→ WORK TO BE COMPLETED
With the images removed, write out every line below exactly.

Segment Start: TASK DATA

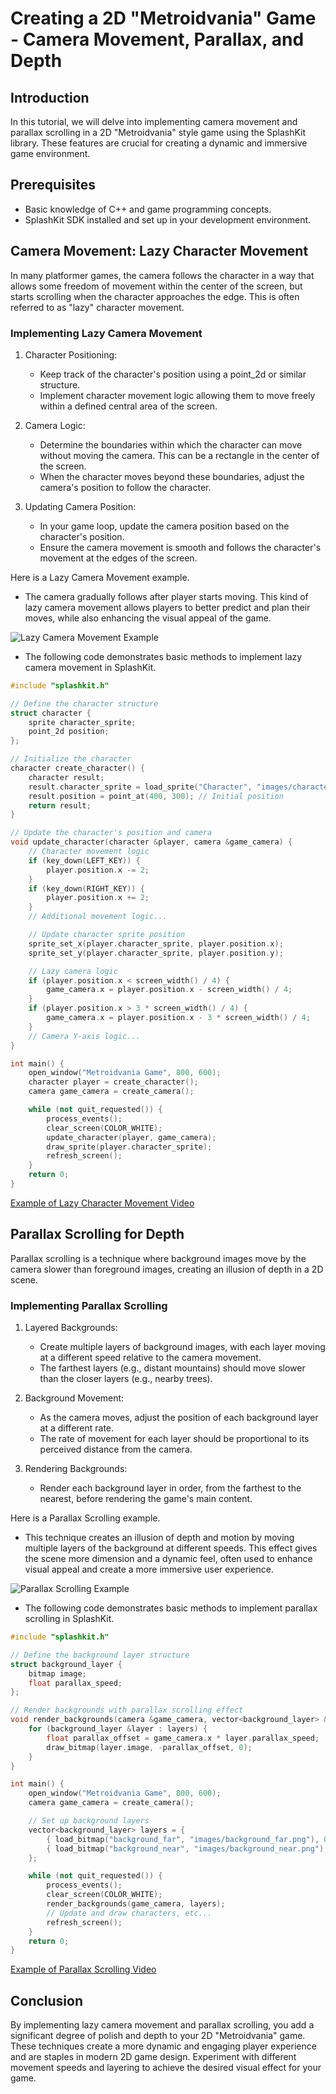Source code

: # Creating a 2D "Metroidvania" Game - Camera Movement, Parallax, and Depth
## Introduction
In this tutorial, we will delve into implementing camera movement and parallax scrolling in a 2D "Metroidvania" style game using the SplashKit library. These features are crucial for creating a dynamic and immersive game environment.

## Prerequisites
- Basic knowledge of C++ and game programming concepts.
- SplashKit SDK installed and set up in your development environment.

## Camera Movement: Lazy Character Movement
In many platformer games, the camera follows the character in a way that allows some freedom of movement within the center of the screen, but starts scrolling when the character approaches the edge. This is often referred to as "lazy" character movement.

### Implementing Lazy Camera Movement
1. Character Positioning:
    - Keep track of the character's position using a point_2d or similar structure.
    - Implement character movement logic allowing them to move freely within a defined central area of the screen.

2. Camera Logic:
    - Determine the boundaries within which the character can move without moving the camera. This can be a rectangle in the center of the screen.
    - When the character moves beyond these boundaries, adjust the camera's position to follow the character.

3. Updating Camera Position:
    - In your game loop, update the camera position based on the character's position.
    - Ensure the camera movement is smooth and follows the character's movement at the edges of the screen.

Here is a Lazy Camera Movement example.
- The camera gradually follows after player starts moving. This kind of lazy camera movement allows players to better predict and plan their moves, while also enhancing the visual appeal of the game. 

![Lazy Camera Movement Example](images/Lazy%20Character%20Movement.gif)

- The following code demonstrates basic methods to implement lazy camera movement in SplashKit.
```cpp
#include "splashkit.h"

// Define the character structure
struct character {
    sprite character_sprite;
    point_2d position;
};

// Initialize the character
character create_character() {
    character result;
    result.character_sprite = load_sprite("Character", "images/character.png");
    result.position = point_at(400, 300); // Initial position
    return result;
}

// Update the character's position and camera
void update_character(character &player, camera &game_camera) {
    // Character movement logic
    if (key_down(LEFT_KEY)) {
        player.position.x -= 2;
    }
    if (key_down(RIGHT_KEY)) {
        player.position.x += 2;
    }
    // Additional movement logic...

    // Update character sprite position
    sprite_set_x(player.character_sprite, player.position.x);
    sprite_set_y(player.character_sprite, player.position.y);

    // Lazy camera logic
    if (player.position.x < screen_width() / 4) {
        game_camera.x = player.position.x - screen_width() / 4;
    }
    if (player.position.x > 3 * screen_width() / 4) {
        game_camera.x = player.position.x - 3 * screen_width() / 4;
    }
    // Camera Y-axis logic...
}

int main() {
    open_window("Metroidvania Game", 800, 600);
    character player = create_character();
    camera game_camera = create_camera();

    while (not quit_requested()) {
        process_events();
        clear_screen(COLOR_WHITE);
        update_character(player, game_camera);
        draw_sprite(player.character_sprite);
        refresh_screen();
    }
    return 0;
}
```
[Example of Lazy Character Movement Video](https://www.youtube.com/watch?app=desktop&v=ZYZkLe0r0aY)

## Parallax Scrolling for Depth
Parallax scrolling is a technique where background images move by the camera slower than foreground images, creating an illusion of depth in a 2D scene.

### Implementing Parallax Scrolling
1. Layered Backgrounds:
    - Create multiple layers of background images, with each layer moving at a different speed relative to the camera movement.
    - The farthest layers (e.g., distant mountains) should move slower than the closer layers (e.g., nearby trees).

2. Background Movement:
    - As the camera moves, adjust the position of each background layer at a different rate.
    - The rate of movement for each layer should be proportional to its perceived distance from the camera.

3. Rendering Backgrounds:
    - Render each background layer in order, from the farthest to the nearest, before rendering the game's main content.

Here is a Parallax Scrolling example.
- This technique creates an illusion of depth and motion by moving multiple layers of the background at different speeds. This effect gives the scene more dimension and a dynamic feel, often used to enhance visual appeal and create a more immersive user experience.

![Parallax Scrolling Example](images/Parallax%20Scrolling.gif)

- The following code demonstrates basic methods to implement parallax scrolling in SplashKit.
```cpp
#include "splashkit.h"

// Define the background layer structure
struct background_layer {
    bitmap image;
    float parallax_speed;
};

// Render backgrounds with parallax scrolling effect
void render_backgrounds(camera &game_camera, vector<background_layer> &layers) {
    for (background_layer &layer : layers) {
        float parallax_offset = game_camera.x * layer.parallax_speed;
        draw_bitmap(layer.image, -parallax_offset, 0);
    }
}

int main() {
    open_window("Metroidvania Game", 800, 600);
    camera game_camera = create_camera();

    // Set up background layers
    vector<background_layer> layers = {
        { load_bitmap("background_far", "images/background_far.png"), 0.5 },
        { load_bitmap("background_near", "images/background_near.png"), 1.0 }
    };

    while (not quit_requested()) {
        process_events();
        clear_screen(COLOR_WHITE);
        render_backgrounds(game_camera, layers);
        // Update and draw characters, etc...
        refresh_screen();
    }
    return 0;
}
```
[Example of Parallax Scrolling Video](https://www.youtube.com/watch?v=z9tBce8eFqE&t=94s)

## Conclusion
By implementing lazy camera movement and parallax scrolling, you add a significant degree of polish and depth to your 2D "Metroidvania" game. These techniques create a more dynamic and engaging player experience and are staples in modern 2D game design. Experiment with different movement speeds and layering to achieve the desired visual effect for your game.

Segment End: TASK DATA

→ SOLUTION TO THIS TASK
Source code

: # Creating a 2D "Metroidvania" Game - Camera Movement, Parallax, and Depth
## Introduction
In this tutorial, we will delve into implementing camera movement and parallax scrolling in a 2D "Metroidvania" style game using the SplashKit library. These features are crucial for creating a dynamic and immersive game environment.

## Prerequisites
- Basic knowledge of C++ and game programming concepts.
- SplashKit SDK installed and set up in your development environment.

## Camera Movement: Lazy Character Movement
In many platformer games, the camera follows the character in a way that allows some freedom of movement within the center of the screen, but starts scrolling when the character approaches the edge. This is often referred to as "lazy" character movement.

### Implementing Lazy Camera Movement
1. Character Positioning:
    - Keep track of the character's position using a point_2d or similar structure.
    - Implement character movement logic allowing them to move freely within a defined central area of the screen.

2. Camera Logic:
    - Determine the boundaries within which the character can move without moving the camera. This can be a rectangle in the center of the screen.
    - When the character moves beyond these boundaries, adjust the camera's position to follow the character.

3. Updating Camera Position:
    - In your game loop, update the camera position based on the character's position.
    - Ensure the camera movement is smooth and follows the character's movement at the edges of the screen.

Here is a Lazy Camera Movement example.
- The camera gradually follows after player starts moving. This kind of lazy camera movement allows players to better predict and plan their moves, while also enhancing the visual appeal of the game. 

![Lazy Camera Movement Example](images/Lazy%20Character%20Movement.gif)

- The following code demonstrates basic methods to implement lazy camera movement in SplashKit.
```cpp
#include "splashkit.h"

// Define the character structure
struct character {
    sprite character_sprite;
    point_2d position;
};

// Initialize the character
character create_character() {
    character result;
    result.character_sprite = load_sprite("Character", "images/character.png");
    result.position = point_at(400, 300); // Initial position
    return result;
}

// Update the character's position and camera
void update_character(character &player, camera &game_camera) {
    // Character movement logic
    if (key_down(LEFT_KEY)) {
        player.position.x -= 2;
    }
    if (key_down(RIGHT_KEY)) {
        player.position.x += 2;
    }
    // Additional movement logic...

    // Update character sprite position
    sprite_set_x(player.character_sprite, player.position.x);
    sprite_set_y(player.character_sprite, player.position.y);

    // Lazy camera logic
    if (player.position.x < screen_width() / 4) {
        game_camera.x = player.position.x - screen_width() / 4;
    }
    if (player.position.x > 3 * screen_width() / 4) {
        game_camera.x = player.position.x - 3 * screen_width() / 4;
    }
    // Camera Y-axis logic...
}

int main() {
    open_window("Metroidvania Game", 800, 600);
    character player = create_character();
    camera game_camera = create_camera();

    while (not quit_requested()) {
        process_events();
        clear_screen(COLOR_WHITE);
        update_character(player, game_camera);
        draw_sprite(player.character_sprite);
        refresh_screen();
    }
    return 0;
}
```
[Example of Lazy Character Movement Video](https://www.youtube.com/watch?app=desktop&v=ZYZkLe0r0aY)

## Parallax Scrolling for Depth
Parallax scrolling is a technique where background images move by the camera slower than foreground images, creating an illusion of depth in a 2D scene.

### Implementing Parallax Scrolling
1. Layered Backgrounds:
    - Create multiple layers of background images, with each layer moving at a different speed relative to the camera movement.
    - The farthest layers (e.g., distant mountains) should move slower than the closer layers (e.g., nearby trees).

2. Background Movement:
    - As the camera moves, adjust the position of each background layer at a different rate.
    - The rate of movement for each layer should be proportional to its perceived distance from the camera.

3. Rendering Backgrounds:
    - Render each background layer in order, from the farthest to the nearest, before rendering the game's main content.

Here is a Parallax Scrolling example.
- This technique creates an illusion of depth and motion by moving multiple layers of the background at different speeds. This effect gives the scene more dimension and a dynamic feel, often used to enhance visual appeal and create a more immersive user experience.

![Parallax Scrolling Example](images/Parallax%20Scrolling.gif)

- The following code demonstrates basic methods to implement parallax scrolling in SplashKit.
```cpp
#include "splashkit.h"

// Define the background layer structure
struct background_layer {
    bitmap image;
    float parallax_speed;
};

// Render backgrounds with parallax scrolling effect
void render_backgrounds(camera &game_camera, vector<background_layer> &layers) {
    for (background_layer &layer : layers) {
        float parallax_offset = game_camera.x * layer.parallax_speed;
        draw_bitmap(layer.image, -parallax_offset, 0);
    }
}

int main() {
    open_window("Metroidvania Game", 800, 600);
    camera game_camera = create_camera();

    // Set up background layers
    vector<background_layer> layers = {
        { load_bitmap("background_far", "images/background_far.png"), 0.5 },
        { load_bitmap("background_near", "images/background_near.png"), 1.0 }
    };

    while (not quit_requested()) {
        process_events();
        clear_screen(COLOR_WHITE);
        render_backgrounds(game_camera, layers);
        // Update and draw characters, etc...
        refresh_screen();
    }
    return 0;
}
```
[Example of Parallax Scrolling Video](https://www.youtube.com/watch?v=z9tBce8eFqE&t=94s)

## Conclusion
By implementing lazy camera movement and parallax scrolling, you add a significant degree of polish and depth to your 2D "Metroidvania" game. These techniques create a more dynamic and engaging player experience and are staples in modern 2D game design. Experiment with different movement speeds and layering to achieve the desired visual effect for your game.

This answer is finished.